Japanese car makers including Honda Motor Co and Nissan Motor Co on Monday recalled 2.9 million vehicles globally over Takata air bags that are at risk of exploding and shooting shrapnel at passengers and drivers. That takes the tally of Takata air bag recalls over the past five years to some 10.5 million vehicles.
Those vehicles carry air bags made between 2000-02 when, Takata says, it botched production of air bag inflators and lost related records.
And that total is likely to increase further after Takata said it is willing to replace more air bag inflators made between 2000-07 that it supplied to Honda, Toyota Motor Corp, Nissan, Mazda Motor Corp, BMW, Chrysler and Ford Motor Co for vehicles sold in the United States.
The deepening crisis comes at a time when General Motors is under scrutiny over why it took more than a decade to discover a faulty ignition switch linked to at least 13 deaths.

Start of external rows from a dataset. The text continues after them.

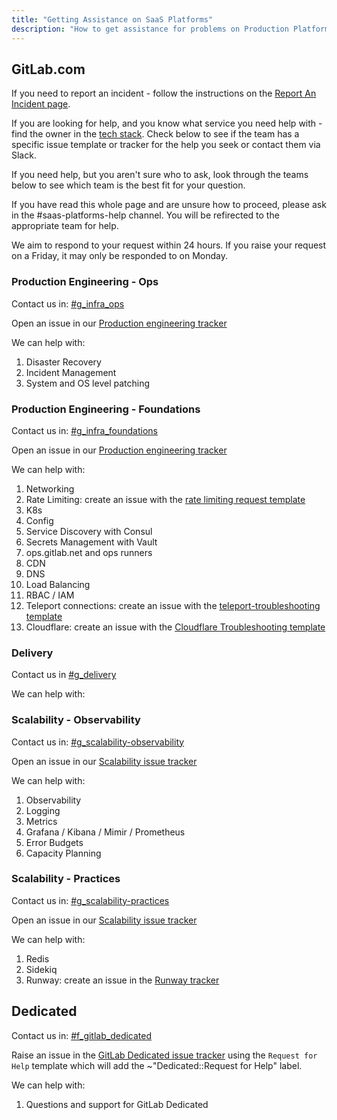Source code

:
 ```yaml
---
title: "Getting Assistance on SaaS Platforms"
description: "How to get assistance for problems on Production Platforms"
---
```


## GitLab.com

If you need to report an incident - follow the instructions on the [Report An Incident page](../incident-management/_index.md#reporting-an-incident).

If you are looking for help, and you know what service you need help with - find the owner in the [tech stack](https://gitlab.com/gitlab-com/www-gitlab-com/-/blob/master/data/tech_stack.yml). Check below to see if the team has a specific issue template or tracker for the help you seek or contact them via Slack.

If you need help, but you aren't sure who to ask, look through the teams below to see which team is the best fit for your question.

If you have read this whole page and are unsure how to proceed, please ask in the #saas-platforms-help channel. You will be refirected to the appropriate team for help.

We aim to respond to your request within 24 hours. If you raise your request on a Friday, it may only be responded to on Monday.

### Production Engineering - Ops

Contact us in: [#g_infra_ops](https://gitlab.enterprise.slack.com/archives/C04MH2L07JS)

Open an issue in our [Production engineering tracker](https://gitlab.com/gitlab-com/gl-infra/production-engineering/-/issues/new)

We can help with:

1. Disaster Recovery
2. Incident Management
3. System and OS level patching

### Production Engineering - Foundations

Contact us in: [#g_infra_foundations](https://gitlab.enterprise.slack.com/archives/C0313V3L5T6)

Open an issue in our [Production engineering tracker](https://gitlab.com/gitlab-com/gl-infra/production-engineering/-/issues/new?issuable_template=request-foundations)

We can help with:

1. Networking
1. Rate Limiting: create an issue with the [rate limiting request template](https://gitlab.com/gitlab-com/gl-infra/production-engineering/-/issues/new?issuable_template=request-rate-limiting)
1. K8s
1. Config
1. Service Discovery with Consul
1. Secrets Management with Vault
1. ops.gitlab.net and ops runners
1. CDN
1. DNS
1. Load Balancing
1. RBAC / IAM
1. Teleport connections: create an issue with the [teleport-troubleshooting template](https://gitlab.com/gitlab-com/gl-infra/production-engineering/-/issues/new?issuable_template=teleport-troubleshooting)
1. Cloudflare: create an issue with the [Cloudflare Troubleshooting template](https://gitlab.com/gitlab-com/gl-infra/production-engineering/-/issues/new?issuable_template=Cloudflare%20Troubleshooting)

### Delivery

Contact us in [#g_delivery](https://gitlab.enterprise.slack.com/archives/CCFV016SV)

We can help with:

### Scalability - Observability

Contact us in: [#g_scalability-observability](https://gitlab.enterprise.slack.com/archives/C065RLJB8HK)

Open an issue in our [Scalability issue tracker](https://gitlab.com/gitlab-com/gl-infra/scalability/-/issues/new)

We can help with:

1. Observability
1. Logging
1. Metrics
1. Grafana / Kibana / Mimir / Prometheus
1. Error Budgets
1. Capacity Planning

### Scalability - Practices

Contact us in: [#g_scalability-practices](https://gitlab.enterprise.slack.com/archives/C04M6HVAY49)

Open an issue in our [Scalability issue tracker](https://gitlab.com/gitlab-com/gl-infra/scalability/-/issues/new)

We can help with:

1. Redis
1. Sidekiq
1. Runway: create an issue in the [Runway tracker](https://gitlab.com/gitlab-com/gl-infra/platform/runway/team/-/issues/new)

## Dedicated

Contact us in: [#f_gitlab_dedicated](https://gitlab.enterprise.slack.com/archives/C01S0QNSYJ2)

Raise an issue in the [GitLab Dedicated issue tracker](https://gitlab.com/gitlab-com/gl-infra/gitlab-dedicated/team) using the `Request for Help` template which will add the ~"Dedicated::Request for Help" label.

We can help with:

1. Questions and support for GitLab Dedicated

As automakers promote over-the-horizon breakthroughs like self-driving cars, the industry's mass safety-related recalls underline how much can still go wrong with some of the cheapest, most established technologies.

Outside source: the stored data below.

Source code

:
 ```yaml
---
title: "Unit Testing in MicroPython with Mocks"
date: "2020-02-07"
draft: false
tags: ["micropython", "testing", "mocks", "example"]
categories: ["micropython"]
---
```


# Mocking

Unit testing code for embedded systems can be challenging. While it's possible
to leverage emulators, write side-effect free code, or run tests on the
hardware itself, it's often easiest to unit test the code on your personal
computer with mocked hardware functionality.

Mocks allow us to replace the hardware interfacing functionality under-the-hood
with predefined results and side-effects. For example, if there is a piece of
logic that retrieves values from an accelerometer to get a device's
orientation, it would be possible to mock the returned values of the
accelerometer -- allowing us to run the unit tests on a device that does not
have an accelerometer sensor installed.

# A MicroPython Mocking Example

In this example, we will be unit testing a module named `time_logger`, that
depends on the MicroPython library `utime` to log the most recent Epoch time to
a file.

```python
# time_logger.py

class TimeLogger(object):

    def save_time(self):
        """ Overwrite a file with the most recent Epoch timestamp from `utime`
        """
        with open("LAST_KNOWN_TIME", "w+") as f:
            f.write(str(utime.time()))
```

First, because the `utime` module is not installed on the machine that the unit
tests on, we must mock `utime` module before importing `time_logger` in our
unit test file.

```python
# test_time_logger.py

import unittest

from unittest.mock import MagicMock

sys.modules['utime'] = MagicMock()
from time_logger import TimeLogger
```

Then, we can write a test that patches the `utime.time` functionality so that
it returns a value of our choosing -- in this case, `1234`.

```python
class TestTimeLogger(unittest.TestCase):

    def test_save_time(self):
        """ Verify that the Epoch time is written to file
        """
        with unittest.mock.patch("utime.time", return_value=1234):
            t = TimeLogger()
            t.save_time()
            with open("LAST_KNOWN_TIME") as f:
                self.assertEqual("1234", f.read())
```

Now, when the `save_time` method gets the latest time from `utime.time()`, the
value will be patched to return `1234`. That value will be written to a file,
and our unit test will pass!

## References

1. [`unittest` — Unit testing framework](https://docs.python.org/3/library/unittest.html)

Takata has asked multiple car makers to cooperate on investigations, and those companies could yet make follow-up announcements, said a person knowledgeable about the matter who declined to be named.
In April and May 2013, Takata's customers, led by Honda and Toyota, recalled more than 4 million vehicles due to the risk that defective air bag inflators could blow apart and shoot metal shards into vehicles in the event of an accident. Those 2013 recalls, which ranked as the largest ever for an air bag defect, contributed to a $300 million charge for Takata. Continued...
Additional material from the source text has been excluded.